WORK TASK: Report the count of lines below that include "Boot", without any other text.

[Data records]
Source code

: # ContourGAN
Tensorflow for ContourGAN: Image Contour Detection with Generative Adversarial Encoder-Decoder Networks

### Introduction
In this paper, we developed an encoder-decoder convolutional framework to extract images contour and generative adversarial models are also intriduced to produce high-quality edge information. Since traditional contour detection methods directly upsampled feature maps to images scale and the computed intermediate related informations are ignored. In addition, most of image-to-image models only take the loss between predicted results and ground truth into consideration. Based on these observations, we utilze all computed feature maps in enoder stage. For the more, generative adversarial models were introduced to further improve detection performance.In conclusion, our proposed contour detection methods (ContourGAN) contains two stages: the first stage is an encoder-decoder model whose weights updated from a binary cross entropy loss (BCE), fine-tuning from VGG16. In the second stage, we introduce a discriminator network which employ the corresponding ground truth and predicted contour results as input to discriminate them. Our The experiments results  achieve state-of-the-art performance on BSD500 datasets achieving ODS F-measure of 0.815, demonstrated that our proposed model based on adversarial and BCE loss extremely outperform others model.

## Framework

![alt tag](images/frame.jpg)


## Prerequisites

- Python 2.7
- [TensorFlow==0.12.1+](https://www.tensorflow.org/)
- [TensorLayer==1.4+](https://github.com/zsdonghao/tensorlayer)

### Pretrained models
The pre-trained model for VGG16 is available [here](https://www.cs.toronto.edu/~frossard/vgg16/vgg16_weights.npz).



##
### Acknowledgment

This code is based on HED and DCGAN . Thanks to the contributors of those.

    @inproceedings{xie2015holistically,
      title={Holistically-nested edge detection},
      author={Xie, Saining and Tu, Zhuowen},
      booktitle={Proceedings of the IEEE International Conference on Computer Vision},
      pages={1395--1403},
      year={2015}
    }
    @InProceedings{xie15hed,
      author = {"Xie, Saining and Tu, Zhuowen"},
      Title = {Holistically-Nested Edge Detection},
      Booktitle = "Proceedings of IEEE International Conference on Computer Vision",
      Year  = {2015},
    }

---

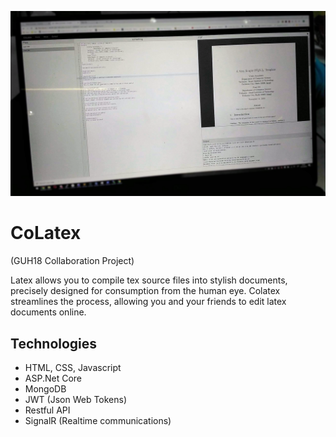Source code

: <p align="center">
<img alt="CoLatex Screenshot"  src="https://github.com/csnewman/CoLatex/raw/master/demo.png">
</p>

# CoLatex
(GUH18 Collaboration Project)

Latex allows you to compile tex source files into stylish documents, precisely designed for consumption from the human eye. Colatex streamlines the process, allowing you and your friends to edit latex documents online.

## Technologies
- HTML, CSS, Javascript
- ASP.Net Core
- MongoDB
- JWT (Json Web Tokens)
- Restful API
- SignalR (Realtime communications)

...

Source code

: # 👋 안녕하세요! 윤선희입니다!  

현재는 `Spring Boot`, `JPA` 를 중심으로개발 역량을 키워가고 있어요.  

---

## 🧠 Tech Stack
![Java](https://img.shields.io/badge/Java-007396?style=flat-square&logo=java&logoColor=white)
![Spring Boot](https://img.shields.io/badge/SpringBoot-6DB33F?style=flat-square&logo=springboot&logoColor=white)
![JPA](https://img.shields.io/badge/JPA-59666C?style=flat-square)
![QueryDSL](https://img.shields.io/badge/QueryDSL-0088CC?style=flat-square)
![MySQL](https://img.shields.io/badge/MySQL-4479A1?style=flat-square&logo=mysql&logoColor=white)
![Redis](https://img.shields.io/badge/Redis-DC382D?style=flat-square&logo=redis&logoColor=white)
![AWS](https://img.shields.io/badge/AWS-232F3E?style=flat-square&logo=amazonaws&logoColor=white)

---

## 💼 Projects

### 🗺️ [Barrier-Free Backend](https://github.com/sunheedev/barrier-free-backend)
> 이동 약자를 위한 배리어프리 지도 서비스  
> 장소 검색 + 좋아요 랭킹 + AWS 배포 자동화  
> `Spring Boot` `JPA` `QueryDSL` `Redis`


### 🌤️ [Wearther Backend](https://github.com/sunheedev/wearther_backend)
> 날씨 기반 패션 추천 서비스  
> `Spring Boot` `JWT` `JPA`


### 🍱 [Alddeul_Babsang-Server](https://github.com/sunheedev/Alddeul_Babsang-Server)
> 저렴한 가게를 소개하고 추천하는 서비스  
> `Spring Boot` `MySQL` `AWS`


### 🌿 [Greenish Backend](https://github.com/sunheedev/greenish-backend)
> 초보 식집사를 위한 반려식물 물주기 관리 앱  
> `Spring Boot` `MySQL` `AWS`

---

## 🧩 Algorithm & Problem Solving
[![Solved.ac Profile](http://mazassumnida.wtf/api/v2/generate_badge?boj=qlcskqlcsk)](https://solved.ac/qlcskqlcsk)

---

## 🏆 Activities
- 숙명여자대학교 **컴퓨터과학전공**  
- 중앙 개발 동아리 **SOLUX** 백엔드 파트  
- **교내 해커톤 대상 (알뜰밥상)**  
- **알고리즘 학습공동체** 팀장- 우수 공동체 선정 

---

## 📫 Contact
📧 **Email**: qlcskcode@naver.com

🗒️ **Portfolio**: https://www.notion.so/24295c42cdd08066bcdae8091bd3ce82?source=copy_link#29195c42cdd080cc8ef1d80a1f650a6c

YOUR RESPONSE: 6